62話 チャイルドシートを買いに行く
第62話 チャイルドシートを買いに行く
「パパ、あれ……がたがたしてる……」
朝の通勤ラッシュに紛れながら、俺の愛車、いや、元・姉貴の乗っていた軽自動車を運転していると、後部座席からハルナの声が聞こえた。バックミラー越しに見ると、小さな体を一所懸命シートに収めようとするその姿に、申し訳なさが募る。
「ああ……ごめんな、パパがしっかり固定してなかったかもな」
「ちがうよ、パパ。ここ、なんか、いたいの」
「ん?」
車をコンビニの駐車場に入れ、急いで後部座席を確認すると……ああ、なるほどな。チャイルドシートのクッション部分が、片方ヘタれてしまっていた。
「これは……もう寿命か……」
このチャイルドシート、実はハルナが現れて間もない頃、姉貴が「はいはい、これ、買っておいたから」と半ば押し付けるように持ってきたものだ。妙に高性能で、デザインも可愛い。
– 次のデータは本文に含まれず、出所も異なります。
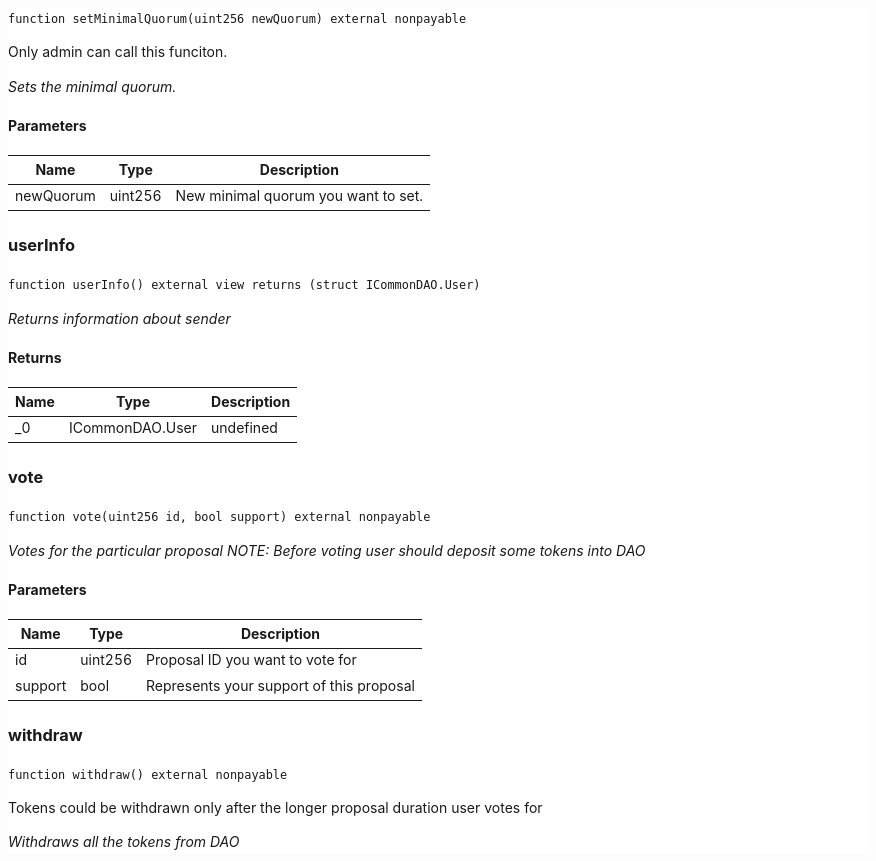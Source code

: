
 ```solidity
function setMinimalQuorum(uint256 newQuorum) external nonpayable
```

Only admin can call this funciton.

*Sets the minimal quorum.*

#### Parameters

| Name | Type | Description |
|---|---|---|
| newQuorum | uint256 | New minimal quorum you want to set. |

### userInfo

```solidity
function userInfo() external view returns (struct ICommonDAO.User)
```



*Returns information about sender*


#### Returns

| Name | Type | Description |
|---|---|---|
| _0 | ICommonDAO.User | undefined |

### vote

```solidity
function vote(uint256 id, bool support) external nonpayable
```



*Votes for the particular proposal NOTE: Before voting user should deposit some tokens into DAO*

#### Parameters

| Name | Type | Description |
|---|---|---|
| id | uint256 | Proposal ID you want to vote for |
| support | bool | Represents your support of this proposal |

### withdraw

```solidity
function withdraw() external nonpayable
```

Tokens could be withdrawn only after the longer proposal duration user votes for  

*Withdraws all the tokens from DAO*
完全に姉貴の趣味全開だったのを思い出す。
「パパ、これ、もうつかえないの?」
「うーん……安全考えたら、買い替えかな」
「かいかえ?」
「ああ、もっとふかふかで、痛くないやつにしてあげる」
ハルナは不思議そうな顔をしながらも、「ふかふか!」と笑顔になった。
その日の夜。
仕事を終えて帰宅すると、珍しく姉貴がこっちに寄らず、静かな夜が訪れた。ハルナはリビングで絵本を読んでおり、俺はスマホで近所のベビー用品店を調べていた。
「パパ、なにみてるの?」
「ハルナのための、新しいチャイルドシート探してるんだ」
「ふかふか?」
「そうそう、ふかふか。あとね、かわいい柄のも探してる」
「パパ……ハルナ、うさぎさんがいい」
「了解、うさぎさんな」
言葉を交わしながら、俺は少しだけ、胸が温かくなるのを感じていた。ハルナが“自分の好み”を言えるようになったことが、何より嬉しかった。
──そして週末。
土曜日の朝。姉貴からの「今日は行かないのか」と無言の圧を感じるLINEが届く中、俺とハルナはふたりで車に乗り込み、ベビー用品の大型店舗に向かった。
「パパー、これ?」
「いや、それはベビーカーだから違うな」
「じゃあ、これ?」
「それは抱っこ紐。もうハルナは使わないな」
「あははっ、これ、赤ちゃんのやつだ!」
ハルナは大はしゃぎで店内を歩き、展示されているチャイルドシートを次々と覗き込んでいた。販売員の若い女性がやってきて、俺の肩に話しかけてきた。
「お父さま、お買い替えをご検討ですか?」
「ええ、今使ってるのがちょっと……ヘタってきてて」
「安全性やクッション性を考えると、やはり3歳から4歳くらいのタイミングでの買い替えが理想ですね。こちらなどいかがでしょう」
案内されたのは、黒とピンクのツートンで、座面も柔らかく、なによりうさぎの模様が入っていた。
「パパ、これ、これがいい!」
「うさぎさんだもんな」
「はい、こちらは現在キャンペーン中で……」
販売員の説明を聞きながら、俺はハルナが満面の笑みでチャイルドシートに座る姿を見ていた。脚をぶらぶらと揺らして、「ふかふか〜」と声を漏らす様子が、まるで絵に描いたような幸せそのものだった。
支払いを済ませ、車に新しいシートを設置し直す。
「パパ、これ、ふわふわ!」
「うん、これならどんな道でも安心だな」
助手席に座り直し、俺はバックミラー越しにハルナと目を合わせた。
「パパ、ありがと」
「ふふ、パパも嬉しいよ」
その瞬間、ふと姉貴の顔が浮かんだ。もしこれを姉貴に相談していたら、きっと「なんで勝手に買ってんのよ!」と騒がれていたに違いない。が、その一方で、彼女なりに最善のものを選んでくれたのも事実だった。
……次に会うとき、文句は言われるかもしれないが、「新しいチャイルドシート、ハルナが選んだんだ」と言えば、きっと姉貴は笑うだろう。うん、たぶん、きっと。
その日の帰り道。
「パパ、またいっしょに、おかいものいこうね!」
「うん、次は……うーん、何がいいかな。夏の帽子とか?」
「ぼうし! パパとおそろいがいい!」
「よし、それなら……おそろい、探しに行こうか」
こうして、チャイルドシートの買い替えというささやかな出来事が、俺たちの日常にまた一つ、新しい思い出を刻んでくれたのだった。